== WORK TASK ==
Show every line below where "this" can be found.
*** Opening of DATA EXCERPTS ***
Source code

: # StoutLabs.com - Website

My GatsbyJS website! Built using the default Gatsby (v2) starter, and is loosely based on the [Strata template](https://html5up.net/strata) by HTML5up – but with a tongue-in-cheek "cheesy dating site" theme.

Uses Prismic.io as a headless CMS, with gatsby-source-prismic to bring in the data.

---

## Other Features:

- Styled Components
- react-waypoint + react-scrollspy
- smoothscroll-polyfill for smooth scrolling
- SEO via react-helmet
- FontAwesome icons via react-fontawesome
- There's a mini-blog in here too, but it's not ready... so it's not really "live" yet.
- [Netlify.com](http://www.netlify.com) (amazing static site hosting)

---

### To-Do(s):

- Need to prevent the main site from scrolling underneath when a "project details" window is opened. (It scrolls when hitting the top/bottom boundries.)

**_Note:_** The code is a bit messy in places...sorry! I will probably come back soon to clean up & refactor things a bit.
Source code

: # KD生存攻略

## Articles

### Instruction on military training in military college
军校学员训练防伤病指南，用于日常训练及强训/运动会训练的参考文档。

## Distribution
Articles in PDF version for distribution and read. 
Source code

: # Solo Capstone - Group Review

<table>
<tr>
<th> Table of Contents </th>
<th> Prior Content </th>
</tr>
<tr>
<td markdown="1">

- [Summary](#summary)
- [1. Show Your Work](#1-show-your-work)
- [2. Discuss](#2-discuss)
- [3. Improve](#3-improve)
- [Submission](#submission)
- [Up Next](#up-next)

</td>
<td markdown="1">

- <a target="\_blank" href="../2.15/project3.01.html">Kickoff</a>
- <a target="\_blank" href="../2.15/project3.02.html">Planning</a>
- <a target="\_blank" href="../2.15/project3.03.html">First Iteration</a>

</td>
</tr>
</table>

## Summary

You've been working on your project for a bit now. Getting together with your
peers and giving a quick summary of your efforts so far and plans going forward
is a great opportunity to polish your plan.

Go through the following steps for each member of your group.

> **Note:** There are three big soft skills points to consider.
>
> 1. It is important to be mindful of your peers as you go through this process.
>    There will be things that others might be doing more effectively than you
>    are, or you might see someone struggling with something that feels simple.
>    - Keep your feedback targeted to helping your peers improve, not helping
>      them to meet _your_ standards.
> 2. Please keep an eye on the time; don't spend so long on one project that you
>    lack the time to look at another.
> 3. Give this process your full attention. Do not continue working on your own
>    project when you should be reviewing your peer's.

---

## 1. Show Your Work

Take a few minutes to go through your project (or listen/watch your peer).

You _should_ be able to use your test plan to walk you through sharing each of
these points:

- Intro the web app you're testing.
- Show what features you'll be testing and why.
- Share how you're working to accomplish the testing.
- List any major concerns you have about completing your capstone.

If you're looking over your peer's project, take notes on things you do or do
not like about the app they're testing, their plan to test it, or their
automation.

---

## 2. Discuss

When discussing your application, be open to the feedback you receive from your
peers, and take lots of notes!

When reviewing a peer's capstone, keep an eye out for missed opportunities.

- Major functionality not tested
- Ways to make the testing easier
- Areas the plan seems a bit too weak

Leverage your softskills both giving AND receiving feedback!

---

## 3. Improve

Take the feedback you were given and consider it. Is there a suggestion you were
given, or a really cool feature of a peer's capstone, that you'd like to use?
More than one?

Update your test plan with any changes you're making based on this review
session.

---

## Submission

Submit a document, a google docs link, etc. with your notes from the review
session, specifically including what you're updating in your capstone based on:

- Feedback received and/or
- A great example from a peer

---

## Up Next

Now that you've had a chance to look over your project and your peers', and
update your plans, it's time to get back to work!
*** Close of DATA EXCERPTS ***
== TASK RESPONSE ==
> 1. It is important to be mindful of your peers as you go through this process.
> 3. Give this process your full attention. Do not continue working on your own
Update your test plan with any changes you're making based on this review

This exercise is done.